(Collected data)
• • •

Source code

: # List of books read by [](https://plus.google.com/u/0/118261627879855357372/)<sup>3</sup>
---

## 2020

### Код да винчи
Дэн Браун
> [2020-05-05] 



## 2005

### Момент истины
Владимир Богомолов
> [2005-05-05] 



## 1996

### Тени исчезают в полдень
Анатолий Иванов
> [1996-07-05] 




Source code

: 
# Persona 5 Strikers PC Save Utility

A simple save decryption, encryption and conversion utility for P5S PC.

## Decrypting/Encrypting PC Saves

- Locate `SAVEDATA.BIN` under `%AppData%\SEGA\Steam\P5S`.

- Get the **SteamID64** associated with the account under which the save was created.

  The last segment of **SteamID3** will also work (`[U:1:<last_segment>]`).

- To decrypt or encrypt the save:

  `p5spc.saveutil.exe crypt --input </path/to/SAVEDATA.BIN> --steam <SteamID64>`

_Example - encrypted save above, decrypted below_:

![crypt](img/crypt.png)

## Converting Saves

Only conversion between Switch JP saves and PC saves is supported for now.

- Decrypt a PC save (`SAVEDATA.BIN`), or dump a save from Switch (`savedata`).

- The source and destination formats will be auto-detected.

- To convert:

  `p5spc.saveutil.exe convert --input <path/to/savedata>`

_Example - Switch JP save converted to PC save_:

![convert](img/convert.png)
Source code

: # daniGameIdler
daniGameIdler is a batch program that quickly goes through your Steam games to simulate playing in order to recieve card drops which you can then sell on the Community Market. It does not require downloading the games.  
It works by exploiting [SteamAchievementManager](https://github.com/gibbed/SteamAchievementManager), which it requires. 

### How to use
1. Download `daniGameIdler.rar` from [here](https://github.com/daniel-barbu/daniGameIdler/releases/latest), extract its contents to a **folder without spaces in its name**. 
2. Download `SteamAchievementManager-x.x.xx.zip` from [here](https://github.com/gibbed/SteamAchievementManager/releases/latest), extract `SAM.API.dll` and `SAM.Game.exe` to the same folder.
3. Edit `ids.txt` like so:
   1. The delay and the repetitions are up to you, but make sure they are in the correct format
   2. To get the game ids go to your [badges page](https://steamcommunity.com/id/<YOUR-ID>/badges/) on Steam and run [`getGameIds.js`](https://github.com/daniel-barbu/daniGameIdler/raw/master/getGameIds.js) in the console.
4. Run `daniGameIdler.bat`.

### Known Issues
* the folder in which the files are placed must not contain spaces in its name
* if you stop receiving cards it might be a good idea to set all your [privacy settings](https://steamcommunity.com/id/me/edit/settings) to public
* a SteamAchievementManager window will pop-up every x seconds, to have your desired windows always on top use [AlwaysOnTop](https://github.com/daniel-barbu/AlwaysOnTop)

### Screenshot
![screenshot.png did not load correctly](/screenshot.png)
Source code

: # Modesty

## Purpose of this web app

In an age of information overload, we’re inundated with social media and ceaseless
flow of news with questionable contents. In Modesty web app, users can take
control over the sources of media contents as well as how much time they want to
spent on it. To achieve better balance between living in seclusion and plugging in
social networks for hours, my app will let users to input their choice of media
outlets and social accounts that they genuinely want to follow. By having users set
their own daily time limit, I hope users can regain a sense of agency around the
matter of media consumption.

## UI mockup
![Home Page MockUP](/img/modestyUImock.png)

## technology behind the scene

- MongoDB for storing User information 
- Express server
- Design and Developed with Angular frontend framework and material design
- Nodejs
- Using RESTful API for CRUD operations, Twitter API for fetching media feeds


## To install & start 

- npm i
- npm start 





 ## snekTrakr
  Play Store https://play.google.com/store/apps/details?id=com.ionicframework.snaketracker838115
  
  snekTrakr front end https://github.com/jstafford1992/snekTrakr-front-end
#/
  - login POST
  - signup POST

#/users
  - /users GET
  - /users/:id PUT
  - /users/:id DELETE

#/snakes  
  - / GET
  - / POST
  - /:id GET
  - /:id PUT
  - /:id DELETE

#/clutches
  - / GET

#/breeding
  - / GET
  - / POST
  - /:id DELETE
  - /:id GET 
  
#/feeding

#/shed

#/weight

• • •

### YOUR INSTRUCTIONS
Your output must be an exact copy of every entry.

### WRITTEN SOLUTION
Source code

: # List of books read by [](https://plus.google.com/u/0/118261627879855357372/)<sup>3</sup>
---

## 2020

### Код да винчи
Дэн Браун
> [2020-05-05] 



## 2005

### Момент истины
Владимир Богомолов
> [2005-05-05] 



## 1996

### Тени исчезают в полдень
Анатолий Иванов
> [1996-07-05] 




Source code

: 
# Persona 5 Strikers PC Save Utility

A simple save decryption, encryption and conversion utility for P5S PC.

## Decrypting/Encrypting PC Saves

- Locate `SAVEDATA.BIN` under `%AppData%\SEGA\Steam\P5S`.

- Get the **SteamID64** associated with the account under which the save was created.

  The last segment of **SteamID3** will also work (`[U:1:<last_segment>]`).

- To decrypt or encrypt the save:

  `p5spc.saveutil.exe crypt --input </path/to/SAVEDATA.BIN> --steam <SteamID64>`

_Example - encrypted save above, decrypted below_:

![crypt](img/crypt.png)

## Converting Saves

Only conversion between Switch JP saves and PC saves is supported for now.

- Decrypt a PC save (`SAVEDATA.BIN`), or dump a save from Switch (`savedata`).

- The source and destination formats will be auto-detected.

- To convert:

  `p5spc.saveutil.exe convert --input <path/to/savedata>`

_Example - Switch JP save converted to PC save_:

![convert](img/convert.png)
Source code

: # daniGameIdler
daniGameIdler is a batch program that quickly goes through your Steam games to simulate playing in order to recieve card drops which you can then sell on the Community Market. It does not require downloading the games.  
It works by exploiting [SteamAchievementManager](https://github.com/gibbed/SteamAchievementManager), which it requires. 

### How to use
1. Download `daniGameIdler.rar` from [here](https://github.com/daniel-barbu/daniGameIdler/releases/latest), extract its contents to a **folder without spaces in its name**. 
2. Download `SteamAchievementManager-x.x.xx.zip` from [here](https://github.com/gibbed/SteamAchievementManager/releases/latest), extract `SAM.API.dll` and `SAM.Game.exe` to the same folder.
3. Edit `ids.txt` like so:
   1. The delay and the repetitions are up to you, but make sure they are in the correct format
   2. To get the game ids go to your [badges page](https://steamcommunity.com/id/<YOUR-ID>/badges/) on Steam and run [`getGameIds.js`](https://github.com/daniel-barbu/daniGameIdler/raw/master/getGameIds.js) in the console.
4. Run `daniGameIdler.bat`.

### Known Issues
* the folder in which the files are placed must not contain spaces in its name
* if you stop receiving cards it might be a good idea to set all your [privacy settings](https://steamcommunity.com/id/me/edit/settings) to public
* a SteamAchievementManager window will pop-up every x seconds, to have your desired windows always on top use [AlwaysOnTop](https://github.com/daniel-barbu/AlwaysOnTop)

### Screenshot
![screenshot.png did not load correctly](/screenshot.png)
Source code

: # Modesty

## Purpose of this web app

In an age of information overload, we’re inundated with social media and ceaseless
flow of news with questionable contents. In Modesty web app, users can take
control over the sources of media contents as well as how much time they want to
spent on it. To achieve better balance between living in seclusion and plugging in
social networks for hours, my app will let users to input their choice of media
outlets and social accounts that they genuinely want to follow. By having users set
their own daily time limit, I hope users can regain a sense of agency around the
matter of media consumption.

## UI mockup
![Home Page MockUP](/img/modestyUImock.png)

## technology behind the scene

- MongoDB for storing User information 
- Express server
- Design and Developed with Angular frontend framework and material design
- Nodejs
- Using RESTful API for CRUD operations, Twitter API for fetching media feeds


## To install & start 

- npm i
- npm start 





 ## snekTrakr
  Play Store https://play.google.com/store/apps/details?id=com.ionicframework.snaketracker838115
  
  snekTrakr front end https://github.com/jstafford1992/snekTrakr-front-end
#/
  - login POST
  - signup POST

#/users
  - /users GET
  - /users/:id PUT
  - /users/:id DELETE

#/snakes  
  - / GET
  - / POST
  - /:id GET
  - /:id PUT
  - /:id DELETE

#/clutches
  - / GET

#/breeding
  - / GET
  - / POST
  - /:id DELETE
  - /:id GET 
  
#/feeding

#/shed

#/weight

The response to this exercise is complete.